Now that Google Translate has begun to approach Star Trek universal translator status (I can speak into my Android phone in English and have it speak the translation in almost any Western language…), it begs the question: why are there no good Latin translators? All those I can find do a very tentative and partial translation job, putting much on the user to select the correct word order, verb tense, etc. and making them a tool for someone already partially fluent in Latin.

It would seem that Latin lends itself to more precise translation than any evolved language. Why are the translators so “incomplete”?

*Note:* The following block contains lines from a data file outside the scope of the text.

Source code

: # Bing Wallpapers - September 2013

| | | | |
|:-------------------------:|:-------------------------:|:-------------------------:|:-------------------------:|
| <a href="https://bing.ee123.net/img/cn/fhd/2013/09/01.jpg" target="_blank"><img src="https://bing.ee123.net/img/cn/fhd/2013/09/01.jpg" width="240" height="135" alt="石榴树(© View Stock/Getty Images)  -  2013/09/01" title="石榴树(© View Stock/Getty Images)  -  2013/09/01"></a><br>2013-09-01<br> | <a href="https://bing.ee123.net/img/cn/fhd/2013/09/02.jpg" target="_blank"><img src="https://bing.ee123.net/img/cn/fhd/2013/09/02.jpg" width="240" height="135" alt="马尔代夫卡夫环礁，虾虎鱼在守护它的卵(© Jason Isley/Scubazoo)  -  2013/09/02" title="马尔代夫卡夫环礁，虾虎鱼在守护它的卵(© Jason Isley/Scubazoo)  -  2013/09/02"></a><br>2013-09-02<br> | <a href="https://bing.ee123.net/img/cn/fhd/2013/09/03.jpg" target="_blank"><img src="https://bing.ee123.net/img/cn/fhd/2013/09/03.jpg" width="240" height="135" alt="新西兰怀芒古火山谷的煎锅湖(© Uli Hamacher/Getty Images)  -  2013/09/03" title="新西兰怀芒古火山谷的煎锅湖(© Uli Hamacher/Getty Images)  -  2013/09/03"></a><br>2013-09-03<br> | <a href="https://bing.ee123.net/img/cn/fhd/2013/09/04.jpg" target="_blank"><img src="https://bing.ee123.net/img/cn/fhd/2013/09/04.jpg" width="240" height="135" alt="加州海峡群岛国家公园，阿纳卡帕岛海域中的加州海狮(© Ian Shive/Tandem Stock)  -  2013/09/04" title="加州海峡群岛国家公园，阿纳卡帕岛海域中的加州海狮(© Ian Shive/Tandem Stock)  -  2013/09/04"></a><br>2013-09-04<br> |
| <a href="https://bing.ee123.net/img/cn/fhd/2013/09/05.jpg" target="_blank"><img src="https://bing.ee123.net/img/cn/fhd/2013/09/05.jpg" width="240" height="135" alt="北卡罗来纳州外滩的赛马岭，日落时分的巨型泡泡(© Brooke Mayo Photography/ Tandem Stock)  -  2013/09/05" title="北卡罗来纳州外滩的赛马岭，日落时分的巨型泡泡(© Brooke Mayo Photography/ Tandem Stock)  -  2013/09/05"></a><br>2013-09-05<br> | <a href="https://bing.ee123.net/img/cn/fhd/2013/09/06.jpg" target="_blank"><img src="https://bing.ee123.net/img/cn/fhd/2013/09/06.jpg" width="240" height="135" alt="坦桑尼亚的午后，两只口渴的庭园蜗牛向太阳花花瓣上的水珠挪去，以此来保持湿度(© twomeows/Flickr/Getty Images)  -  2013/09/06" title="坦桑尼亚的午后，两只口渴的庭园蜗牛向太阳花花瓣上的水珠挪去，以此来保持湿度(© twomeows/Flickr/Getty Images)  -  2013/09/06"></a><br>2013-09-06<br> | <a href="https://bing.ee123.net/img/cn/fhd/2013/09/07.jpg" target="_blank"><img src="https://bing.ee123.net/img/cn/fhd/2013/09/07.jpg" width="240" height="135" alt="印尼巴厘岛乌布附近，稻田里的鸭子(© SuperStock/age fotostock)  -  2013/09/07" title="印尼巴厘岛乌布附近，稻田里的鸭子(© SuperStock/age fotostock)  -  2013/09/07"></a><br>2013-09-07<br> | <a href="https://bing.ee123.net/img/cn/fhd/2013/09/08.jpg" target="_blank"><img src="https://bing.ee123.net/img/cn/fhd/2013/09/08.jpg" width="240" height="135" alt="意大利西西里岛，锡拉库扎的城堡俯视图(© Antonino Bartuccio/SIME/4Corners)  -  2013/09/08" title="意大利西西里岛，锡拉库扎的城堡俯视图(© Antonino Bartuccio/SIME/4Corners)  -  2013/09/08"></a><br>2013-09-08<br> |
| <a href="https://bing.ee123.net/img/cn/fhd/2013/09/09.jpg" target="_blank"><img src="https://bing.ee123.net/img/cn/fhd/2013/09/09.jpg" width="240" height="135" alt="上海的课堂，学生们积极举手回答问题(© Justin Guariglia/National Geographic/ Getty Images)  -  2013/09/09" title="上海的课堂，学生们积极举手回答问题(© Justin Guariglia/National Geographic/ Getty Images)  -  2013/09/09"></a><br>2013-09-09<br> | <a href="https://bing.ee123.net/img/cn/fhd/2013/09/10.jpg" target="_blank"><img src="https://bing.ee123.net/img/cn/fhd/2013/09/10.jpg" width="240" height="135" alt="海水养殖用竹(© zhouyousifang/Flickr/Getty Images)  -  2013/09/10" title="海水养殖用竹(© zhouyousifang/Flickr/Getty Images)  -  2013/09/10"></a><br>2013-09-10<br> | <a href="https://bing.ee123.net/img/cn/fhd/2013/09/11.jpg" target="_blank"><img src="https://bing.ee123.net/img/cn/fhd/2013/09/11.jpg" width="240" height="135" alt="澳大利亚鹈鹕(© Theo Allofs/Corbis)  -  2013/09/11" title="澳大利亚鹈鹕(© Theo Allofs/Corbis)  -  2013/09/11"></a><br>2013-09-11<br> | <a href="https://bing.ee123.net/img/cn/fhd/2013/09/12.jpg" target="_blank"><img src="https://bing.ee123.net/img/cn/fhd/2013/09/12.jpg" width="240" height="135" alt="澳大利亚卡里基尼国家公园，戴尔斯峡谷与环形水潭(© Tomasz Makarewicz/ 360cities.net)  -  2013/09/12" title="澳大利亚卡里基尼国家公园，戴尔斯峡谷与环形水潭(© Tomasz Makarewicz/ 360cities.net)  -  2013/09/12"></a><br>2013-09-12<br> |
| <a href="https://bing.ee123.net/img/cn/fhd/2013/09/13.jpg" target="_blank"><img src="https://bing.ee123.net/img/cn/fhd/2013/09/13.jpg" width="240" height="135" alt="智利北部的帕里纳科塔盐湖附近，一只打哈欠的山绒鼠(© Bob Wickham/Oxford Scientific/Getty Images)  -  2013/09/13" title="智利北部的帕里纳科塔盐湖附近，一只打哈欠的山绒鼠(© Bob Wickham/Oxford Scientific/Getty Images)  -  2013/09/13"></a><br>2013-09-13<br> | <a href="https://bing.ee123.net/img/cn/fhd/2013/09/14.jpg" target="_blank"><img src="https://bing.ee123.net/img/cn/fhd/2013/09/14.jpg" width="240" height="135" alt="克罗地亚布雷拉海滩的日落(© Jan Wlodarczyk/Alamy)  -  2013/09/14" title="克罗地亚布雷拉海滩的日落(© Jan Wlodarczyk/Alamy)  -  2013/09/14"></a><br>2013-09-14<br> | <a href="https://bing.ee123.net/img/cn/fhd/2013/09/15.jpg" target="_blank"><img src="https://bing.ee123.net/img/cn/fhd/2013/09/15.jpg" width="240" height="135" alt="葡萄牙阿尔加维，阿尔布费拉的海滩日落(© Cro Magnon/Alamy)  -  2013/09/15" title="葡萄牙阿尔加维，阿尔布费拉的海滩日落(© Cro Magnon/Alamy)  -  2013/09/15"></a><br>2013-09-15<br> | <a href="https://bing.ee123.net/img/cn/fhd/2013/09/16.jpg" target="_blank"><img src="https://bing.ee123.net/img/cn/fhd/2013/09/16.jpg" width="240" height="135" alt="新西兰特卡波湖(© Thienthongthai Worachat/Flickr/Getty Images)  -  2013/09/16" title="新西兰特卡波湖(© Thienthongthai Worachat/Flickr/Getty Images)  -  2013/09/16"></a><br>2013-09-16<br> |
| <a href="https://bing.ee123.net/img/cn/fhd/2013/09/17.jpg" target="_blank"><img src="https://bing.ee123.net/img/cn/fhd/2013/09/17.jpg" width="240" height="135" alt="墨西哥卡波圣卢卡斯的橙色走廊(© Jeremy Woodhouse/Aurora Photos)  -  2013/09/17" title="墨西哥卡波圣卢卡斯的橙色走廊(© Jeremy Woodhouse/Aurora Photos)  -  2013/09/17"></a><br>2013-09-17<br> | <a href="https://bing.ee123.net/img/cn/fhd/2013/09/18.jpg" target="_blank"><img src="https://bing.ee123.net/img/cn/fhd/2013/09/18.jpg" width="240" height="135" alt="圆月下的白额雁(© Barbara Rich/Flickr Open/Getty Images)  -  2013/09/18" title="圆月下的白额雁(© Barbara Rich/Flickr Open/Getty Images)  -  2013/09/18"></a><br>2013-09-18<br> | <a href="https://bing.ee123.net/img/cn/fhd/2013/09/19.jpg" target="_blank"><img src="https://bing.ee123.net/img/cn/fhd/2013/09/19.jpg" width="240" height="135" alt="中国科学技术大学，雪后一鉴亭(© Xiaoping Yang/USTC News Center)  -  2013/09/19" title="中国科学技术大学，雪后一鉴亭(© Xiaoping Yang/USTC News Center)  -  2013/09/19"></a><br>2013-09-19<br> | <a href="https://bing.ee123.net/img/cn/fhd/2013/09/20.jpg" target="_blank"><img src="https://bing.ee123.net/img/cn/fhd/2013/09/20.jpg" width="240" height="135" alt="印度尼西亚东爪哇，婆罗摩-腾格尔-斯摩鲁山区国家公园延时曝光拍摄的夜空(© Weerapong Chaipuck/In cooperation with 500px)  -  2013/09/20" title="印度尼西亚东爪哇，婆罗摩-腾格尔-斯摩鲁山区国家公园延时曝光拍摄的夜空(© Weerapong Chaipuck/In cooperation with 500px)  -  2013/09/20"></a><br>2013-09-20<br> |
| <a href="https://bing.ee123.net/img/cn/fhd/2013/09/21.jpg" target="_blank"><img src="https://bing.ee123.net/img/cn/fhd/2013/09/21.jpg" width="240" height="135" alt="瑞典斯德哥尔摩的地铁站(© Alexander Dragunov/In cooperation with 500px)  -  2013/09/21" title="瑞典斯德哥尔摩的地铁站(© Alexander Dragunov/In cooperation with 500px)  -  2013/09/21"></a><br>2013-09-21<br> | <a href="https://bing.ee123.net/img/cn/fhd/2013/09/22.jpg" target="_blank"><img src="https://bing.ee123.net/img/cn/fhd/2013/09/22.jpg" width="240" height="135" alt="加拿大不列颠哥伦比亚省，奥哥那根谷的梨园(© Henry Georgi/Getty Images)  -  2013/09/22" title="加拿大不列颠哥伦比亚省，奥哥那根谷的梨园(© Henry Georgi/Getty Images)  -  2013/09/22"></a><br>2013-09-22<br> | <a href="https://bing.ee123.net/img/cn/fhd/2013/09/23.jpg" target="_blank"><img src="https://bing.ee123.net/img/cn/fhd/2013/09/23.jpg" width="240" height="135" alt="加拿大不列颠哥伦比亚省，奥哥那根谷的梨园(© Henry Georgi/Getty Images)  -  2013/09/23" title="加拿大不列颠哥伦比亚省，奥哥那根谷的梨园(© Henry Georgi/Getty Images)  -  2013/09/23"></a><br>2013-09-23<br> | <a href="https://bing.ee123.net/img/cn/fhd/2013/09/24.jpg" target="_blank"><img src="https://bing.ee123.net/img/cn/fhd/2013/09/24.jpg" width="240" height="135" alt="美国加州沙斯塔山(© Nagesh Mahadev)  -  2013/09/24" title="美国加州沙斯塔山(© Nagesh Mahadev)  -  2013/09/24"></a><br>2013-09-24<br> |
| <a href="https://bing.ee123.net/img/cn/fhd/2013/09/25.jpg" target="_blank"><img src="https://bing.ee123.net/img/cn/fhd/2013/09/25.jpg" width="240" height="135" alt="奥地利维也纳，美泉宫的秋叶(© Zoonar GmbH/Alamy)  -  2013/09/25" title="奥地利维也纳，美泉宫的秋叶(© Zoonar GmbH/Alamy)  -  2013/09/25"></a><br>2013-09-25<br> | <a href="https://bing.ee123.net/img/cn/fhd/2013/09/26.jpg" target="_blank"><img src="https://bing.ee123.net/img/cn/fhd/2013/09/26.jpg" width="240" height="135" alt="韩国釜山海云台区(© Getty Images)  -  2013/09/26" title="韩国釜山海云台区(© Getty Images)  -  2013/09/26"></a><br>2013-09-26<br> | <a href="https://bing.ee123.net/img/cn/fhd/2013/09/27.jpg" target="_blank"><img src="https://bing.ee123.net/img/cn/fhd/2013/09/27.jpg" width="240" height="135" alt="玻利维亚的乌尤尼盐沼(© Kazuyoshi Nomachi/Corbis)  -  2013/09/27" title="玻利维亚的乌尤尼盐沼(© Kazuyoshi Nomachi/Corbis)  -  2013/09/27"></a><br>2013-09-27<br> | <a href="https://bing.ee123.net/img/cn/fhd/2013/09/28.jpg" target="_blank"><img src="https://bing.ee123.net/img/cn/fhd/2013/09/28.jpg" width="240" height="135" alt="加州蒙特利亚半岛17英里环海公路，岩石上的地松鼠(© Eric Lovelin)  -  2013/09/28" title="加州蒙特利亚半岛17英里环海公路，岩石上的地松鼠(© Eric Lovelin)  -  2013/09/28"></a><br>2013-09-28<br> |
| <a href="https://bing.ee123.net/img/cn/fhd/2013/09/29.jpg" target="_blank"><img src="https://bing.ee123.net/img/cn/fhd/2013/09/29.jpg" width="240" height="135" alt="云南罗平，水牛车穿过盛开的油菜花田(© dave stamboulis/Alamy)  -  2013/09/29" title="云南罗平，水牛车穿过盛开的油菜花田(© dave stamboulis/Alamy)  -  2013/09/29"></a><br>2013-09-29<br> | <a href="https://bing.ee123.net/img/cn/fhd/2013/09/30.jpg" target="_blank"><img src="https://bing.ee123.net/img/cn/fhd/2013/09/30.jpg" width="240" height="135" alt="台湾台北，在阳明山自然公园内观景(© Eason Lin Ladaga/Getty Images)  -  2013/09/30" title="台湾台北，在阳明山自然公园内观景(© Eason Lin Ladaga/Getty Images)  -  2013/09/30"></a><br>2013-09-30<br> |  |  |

My first thought is that structures like the ablative absolute defy simple translation. They can be a challenge for a human, so a translator program is no match for them. As to word order, it’s often an apples vs. oranges thing between Latin and English.

My GUESS: a lot of Google Translate’s algorithm depends upon analysis of websites that have been translated elsewhere (like by a human). For instance, Coke.com Coke.de Coke.au Coke.fr could be examined and expected to have similar information and used to compare the languages in order to develop the correlation of words and concepts. However, there just isn’t much Latin on the internet compared to “real time” languages so there isn’t enough data to form a good training set to teach Google Translate.

I have to confess to almost no understanding of Latin as a language, however much “dog Latin” I’ve picked up from the translations of common phrases. (I once again regret that I attended my high school in the first year three years of a foreign language could be substituted for the formerly required 2-of-Latin and 2-of-modern language… although I have found my rough French useful from time to time.)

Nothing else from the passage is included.